En 2009, Sarah avait passé au moins autant de temps à discuter du questionnaire des Dracons qu’à enseigner l’astronomie, et le sujet débordait souvent sur ses conversations avec Don. Un soir, alors que Carl était au sous-sol à jouer aux Sims 4 et que la petite Emily était à une réunion d’éclaireuses, Sarah dit :
— Voici un dilemme moral soulevé aujourd’hui sur le newsgroup du SETI. Certains d’entre nous pensent avoir deviné ce que les extraterrestres cherchent à savoir avec leur questionnaire, ce qui veut dire que nous pourrions leur fournir les réponses qu’ils attendent, dans l’espoir qu’ils maintiennent leur contact avec nous. Et voici donc la question : devons-nous mentir pour obtenir ce que nous, nous voulons ? Autrement dit, à quel point est-il immoral de tricher dans un questionnaire portant sur la morale ?
— Les Dracons sont probablement au moins aussi malins que nous, tu ne crois pas ? dit Don.
— C’est exactement ce que j’ai dit ! répondit Sarah, qui semblait contente de voir ses vues confirmées. Les instructions qu’ils donnent indiquent clairement que les mille réponses que nous enverrons devront être formulées indépendamment et en privé. Ils disent qu’il pourrait y avoir des questions complémentaires ultérieurement, et que toute concertation entre les participants rendrait l’exercice complètement caduc. Et je les soupçonne d’avoir un moyen de déterminer si les réponses proviennent d’une seule personne au lieu du millier d’individus qu’ils ont demandé – ou même d’un groupe de gens qui auraient collaboré.
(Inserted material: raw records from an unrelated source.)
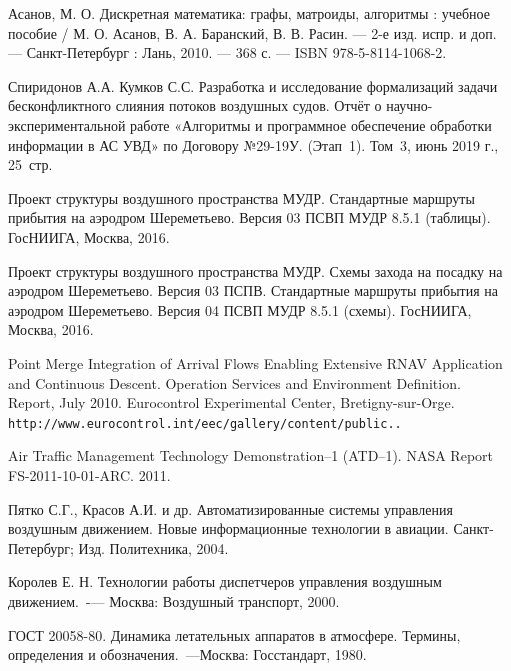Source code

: \documentclass[12pt, a4 paper]{article}
\theoremstyle{plain}
\begin{document}
\begin{thebibliography}{9}

 Асанов, М. О. Дискретная математика: графы, матроиды, алгоритмы : учебное пособие / М. О. Асанов, В. А. Баранский, В. В. Расин. — 2-е изд. испр. и доп. — Санкт-Петербург : Лань, 2010. — 368 с. — ISBN 978-5-8114-1068-2. 

 Спиридонов А.А. Кумков С.С. Разработка и исследование формализаций задачи бесконфликтного слияния потоков воздушных судов. Отчёт о научно-экспериментальной работе «Алгоритмы и программное обеспечение обработки информации в АС УВД» по Договору №29-19У. (Этап~1). Том~3, июнь 2019 г., 25~стр.
 
 Проект структуры воздушного пространства МУДР. Стандартные маршруты прибытия на аэродром Шереметьево. Версия 03 ПСВП МУДР 8.5.1 (таблицы). ГосНИИГА, Москва, 2016.

 Проект структуры воздушного пространства МУДР. Схемы захода на посадку на аэродром Шереметьево. Версия 03 ПСПВ. Стандартные маршруты прибытия на аэродром Шереметьево. Версия 04 ПСВП МУДР 8.5.1 (схемы). ГосНИИГА, Москва, 2016.

 Point Merge Integration of Arrival Flows Enabling Extensive RNAV Application and Continuous Descent. Operation Services and Environment Definition. Report, July 2010. Eurocontrol Experimental Center, Bretigny-sur-Orge.\\
\texttt{http://www.eurocontrol.int/eec/gallery/content/public..}

 Air Traffic Management Technology Demonstration--1 (ATD--1). NASA Report FS-2011-10-01-ARC. 2011.

 Пятко С.Г., Красов А.И. и др. Автоматизированные системы управления воздушным движением. Новые информационные технологии в авиации. Санкт-Петербург; Изд. Политехника, 2004.

 Королев Е. Н. Технологии работы диспетчеров управления воздушным движением.~-— Москва: Воздушный транспорт, 2000.

 ГОСТ 20058-80. Динамика летательных аппаратов в атмосфере. Термины, определения и обозначения.~---Москва: Госстандарт, 1980.


\end{thebibliography}
\end{document}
Tu sais, avec une analyse statistique des réponses.
Ils étaient en train de procéder à un grand ménage. Comme ils travaillaient tous les deux pendant la journée, les tâches domestiques passaient au second plan. Don époussetait le dessus de cheminée.
— Tu sais ce que j’aimerais ? dit-il d’un air distrait en regardant la litho d’Emily Carr accrochée au mur au-dessus. Un de ces grands écrans plats de soixante pouces. Tu ne crois pas que ça ferait beaucoup d’effet, juste là ? Je sais qu’ils coûtent encore une fortune, mais je suis sûr que les prix vont baisser.
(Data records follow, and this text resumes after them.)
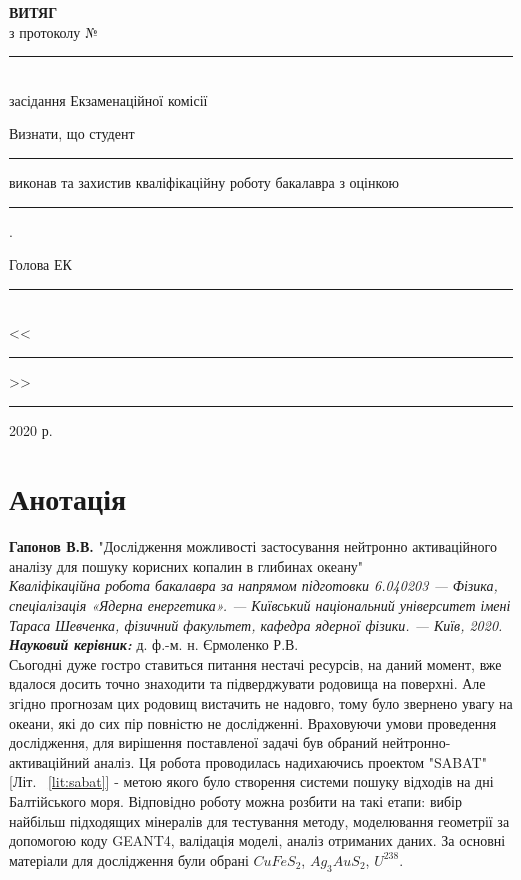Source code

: \documentclass[a4paper, 14pt]{article}
\numberwithin{equation}{section}
\numberwithin{table}{section}
\begin{document}
\begin{titlepage}
	\renewcommand{\baselinestretch}{1.0}
	\newcommand{\ul}[1]{\rule{#1}{0.1pt}}
	\begin{spacing}{1.8}
		\vspace*{4.5cm}
		{\center
			{\bf ВИТЯГ}\\
			з протоколу № \ul{2.4cm}\\
			засідання Екзаменаційної комісії\\[2cm]}
		{\noindent
			Визнати, що студент \ul{7.2cm} виконав та захистив кваліфікаційну роботу бакалавра з оцінкою \ul{7.2cm} .\\[1cm]}
		{\flushright
			Голова ЕК \ul{7.8cm}\\
			<<\ul{1cm}>> \ul{4cm} 2020 р.\\}
	\end{spacing}
\end{titlepage}


\pagestyle{empty}
\section*{Анотація}

{\bf Гапонов В.В.} "Дослідження можливості застосування нейтронно активаційного аналізу для пошуку корисних копалин в глибинах океану"\\
{\itshape Кваліфікаційна робота бакалавра за напрямом підготовки 6.040203 --- Фізика, спеціалізація «Ядерна енергетика». --- Київський національний університет імені Тараса Шевченка, фізичний факультет, кафедра ядерної фізики. --- Київ, 2020.} \\
{\itshape \bfseries Науковий керівник:} д. ф.-м. н. Єрмоленко Р.В.%
\\[0.5cm]
Сьогодні дуже гостро ставиться питання нестачі ресурсів, на даний момент, вже вдалося досить точно знаходити та підверджувати родовища на поверхні. Але згідно прогнозам цих родовищ вистачить не надовго, тому було звернено увагу на океани, які до сих пір повністю не дослідженні. 
Враховуючи умови проведення дослідження, для вирішення поставленої задачі був обраний нейтронно-активаційний аналіз. Ця робота проводилась надихаючись проектом "SABAT" [Літ. ~\ref{lit:sabat}] - метою якого було створення системи пошуку відходів на дні Балтійського моря. Відповідно роботу можна розбити на такі етапи: вибір найбільш підходящих мінералів для тестування методу, моделювання геометрії за допомогою коду GEANT4, валідація моделі, аналіз отриманих даних. За основні матеріали для дослідження були обрані $CuFeS_2$, $Ag_3AuS_2$, $U^{238}$. 
\end{document}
Sarah s’occupait de rassembler les journaux éparpillés.
— J’espère pour toi que tu seras encore là pour le voir.
— Bon, poursuivit-il, qu’est-ce que tu disais à propos du questionnaire ?
— Ah oui. Même si on voulait tricher en préparant toutes les réponses en comité, il y a certaines questions pour lesquelles, franchement, on ne sait pas quelle est la « bonne » réponse.